## Aim of the exercise:
The result must match the data exactly, line for line.

Saved data entries
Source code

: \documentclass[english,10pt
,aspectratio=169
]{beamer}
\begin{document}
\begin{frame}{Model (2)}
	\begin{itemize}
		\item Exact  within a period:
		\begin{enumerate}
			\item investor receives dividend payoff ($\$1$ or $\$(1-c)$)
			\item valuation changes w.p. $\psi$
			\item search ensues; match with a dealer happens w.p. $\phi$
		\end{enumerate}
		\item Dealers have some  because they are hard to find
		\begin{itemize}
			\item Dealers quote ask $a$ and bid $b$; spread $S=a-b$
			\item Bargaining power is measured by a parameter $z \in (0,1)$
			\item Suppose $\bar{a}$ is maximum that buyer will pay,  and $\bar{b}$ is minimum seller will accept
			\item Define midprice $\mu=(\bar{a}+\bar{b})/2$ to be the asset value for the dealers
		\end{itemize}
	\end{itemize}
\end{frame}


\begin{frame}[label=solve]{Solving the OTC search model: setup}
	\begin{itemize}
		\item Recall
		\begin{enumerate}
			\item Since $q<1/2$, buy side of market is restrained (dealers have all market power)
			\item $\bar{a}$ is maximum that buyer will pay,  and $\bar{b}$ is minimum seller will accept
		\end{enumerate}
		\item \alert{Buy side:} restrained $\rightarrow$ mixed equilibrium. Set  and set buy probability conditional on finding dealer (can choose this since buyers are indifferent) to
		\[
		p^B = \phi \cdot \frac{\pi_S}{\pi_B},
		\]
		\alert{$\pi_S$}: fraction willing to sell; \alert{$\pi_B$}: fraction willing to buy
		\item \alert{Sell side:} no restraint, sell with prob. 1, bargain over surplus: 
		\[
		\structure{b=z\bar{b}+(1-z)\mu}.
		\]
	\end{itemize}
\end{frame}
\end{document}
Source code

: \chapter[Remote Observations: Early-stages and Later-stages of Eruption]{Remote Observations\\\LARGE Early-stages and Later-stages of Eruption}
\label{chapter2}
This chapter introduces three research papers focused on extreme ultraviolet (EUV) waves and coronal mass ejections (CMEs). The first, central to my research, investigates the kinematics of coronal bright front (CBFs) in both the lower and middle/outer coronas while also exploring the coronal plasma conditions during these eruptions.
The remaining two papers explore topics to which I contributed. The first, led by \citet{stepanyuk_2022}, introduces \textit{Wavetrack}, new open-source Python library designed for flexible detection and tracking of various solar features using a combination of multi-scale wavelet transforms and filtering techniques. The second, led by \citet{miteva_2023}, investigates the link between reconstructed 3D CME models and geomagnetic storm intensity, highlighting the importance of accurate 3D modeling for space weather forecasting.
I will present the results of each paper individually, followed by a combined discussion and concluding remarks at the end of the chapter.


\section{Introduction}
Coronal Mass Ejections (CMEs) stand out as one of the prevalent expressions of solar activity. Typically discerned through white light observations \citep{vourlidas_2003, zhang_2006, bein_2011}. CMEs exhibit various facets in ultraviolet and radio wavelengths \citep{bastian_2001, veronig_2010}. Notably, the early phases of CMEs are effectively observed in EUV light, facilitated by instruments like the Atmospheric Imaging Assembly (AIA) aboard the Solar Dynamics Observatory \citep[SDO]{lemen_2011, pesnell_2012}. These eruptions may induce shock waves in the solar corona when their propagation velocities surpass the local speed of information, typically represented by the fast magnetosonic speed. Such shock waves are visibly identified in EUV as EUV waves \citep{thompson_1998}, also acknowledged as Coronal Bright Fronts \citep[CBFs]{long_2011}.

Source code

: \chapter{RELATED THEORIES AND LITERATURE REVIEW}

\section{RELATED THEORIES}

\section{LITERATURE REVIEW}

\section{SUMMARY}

## Answer space:
Source code

: \documentclass[english,10pt
,aspectratio=169
]{beamer}
\begin{document}
\begin{frame}{Model (2)}
	\begin{itemize}
		\item Exact  within a period:
		\begin{enumerate}
			\item investor receives dividend payoff ($\$1$ or $\$(1-c)$)
			\item valuation changes w.p. $\psi$
			\item search ensues; match with a dealer happens w.p. $\phi$
		\end{enumerate}
		\item Dealers have some  because they are hard to find
		\begin{itemize}
			\item Dealers quote ask $a$ and bid $b$; spread $S=a-b$
			\item Bargaining power is measured by a parameter $z \in (0,1)$
			\item Suppose $\bar{a}$ is maximum that buyer will pay,  and $\bar{b}$ is minimum seller will accept
			\item Define midprice $\mu=(\bar{a}+\bar{b})/2$ to be the asset value for the dealers
		\end{itemize}
	\end{itemize}
\end{frame}


\begin{frame}[label=solve]{Solving the OTC search model: setup}
	\begin{itemize}
		\item Recall
		\begin{enumerate}
			\item Since $q<1/2$, buy side of market is restrained (dealers have all market power)
			\item $\bar{a}$ is maximum that buyer will pay,  and $\bar{b}$ is minimum seller will accept
		\end{enumerate}
		\item \alert{Buy side:} restrained $\rightarrow$ mixed equilibrium. Set  and set buy probability conditional on finding dealer (can choose this since buyers are indifferent) to
		\[
		p^B = \phi \cdot \frac{\pi_S}{\pi_B},
		\]
		\alert{$\pi_S$}: fraction willing to sell; \alert{$\pi_B$}: fraction willing to buy
		\item \alert{Sell side:} no restraint, sell with prob. 1, bargain over surplus: 
		\[
		\structure{b=z\bar{b}+(1-z)\mu}.
		\]
	\end{itemize}
\end{frame}
\end{document}
Source code

: \chapter[Remote Observations: Early-stages and Later-stages of Eruption]{Remote Observations\\\LARGE Early-stages and Later-stages of Eruption}
\label{chapter2}
This chapter introduces three research papers focused on extreme ultraviolet (EUV) waves and coronal mass ejections (CMEs). The first, central to my research, investigates the kinematics of coronal bright front (CBFs) in both the lower and middle/outer coronas while also exploring the coronal plasma conditions during these eruptions.
The remaining two papers explore topics to which I contributed. The first, led by \citet{stepanyuk_2022}, introduces \textit{Wavetrack}, new open-source Python library designed for flexible detection and tracking of various solar features using a combination of multi-scale wavelet transforms and filtering techniques. The second, led by \citet{miteva_2023}, investigates the link between reconstructed 3D CME models and geomagnetic storm intensity, highlighting the importance of accurate 3D modeling for space weather forecasting.
I will present the results of each paper individually, followed by a combined discussion and concluding remarks at the end of the chapter.


\section{Introduction}
Coronal Mass Ejections (CMEs) stand out as one of the prevalent expressions of solar activity. Typically discerned through white light observations \citep{vourlidas_2003, zhang_2006, bein_2011}. CMEs exhibit various facets in ultraviolet and radio wavelengths \citep{bastian_2001, veronig_2010}. Notably, the early phases of CMEs are effectively observed in EUV light, facilitated by instruments like the Atmospheric Imaging Assembly (AIA) aboard the Solar Dynamics Observatory \citep[SDO]{lemen_2011, pesnell_2012}. These eruptions may induce shock waves in the solar corona when their propagation velocities surpass the local speed of information, typically represented by the fast magnetosonic speed. Such shock waves are visibly identified in EUV as EUV waves \citep{thompson_1998}, also acknowledged as Coronal Bright Fronts \citep[CBFs]{long_2011}.

Source code

: \chapter{RELATED THEORIES AND LITERATURE REVIEW}

\section{RELATED THEORIES}

\section{LITERATURE REVIEW}

\section{SUMMARY}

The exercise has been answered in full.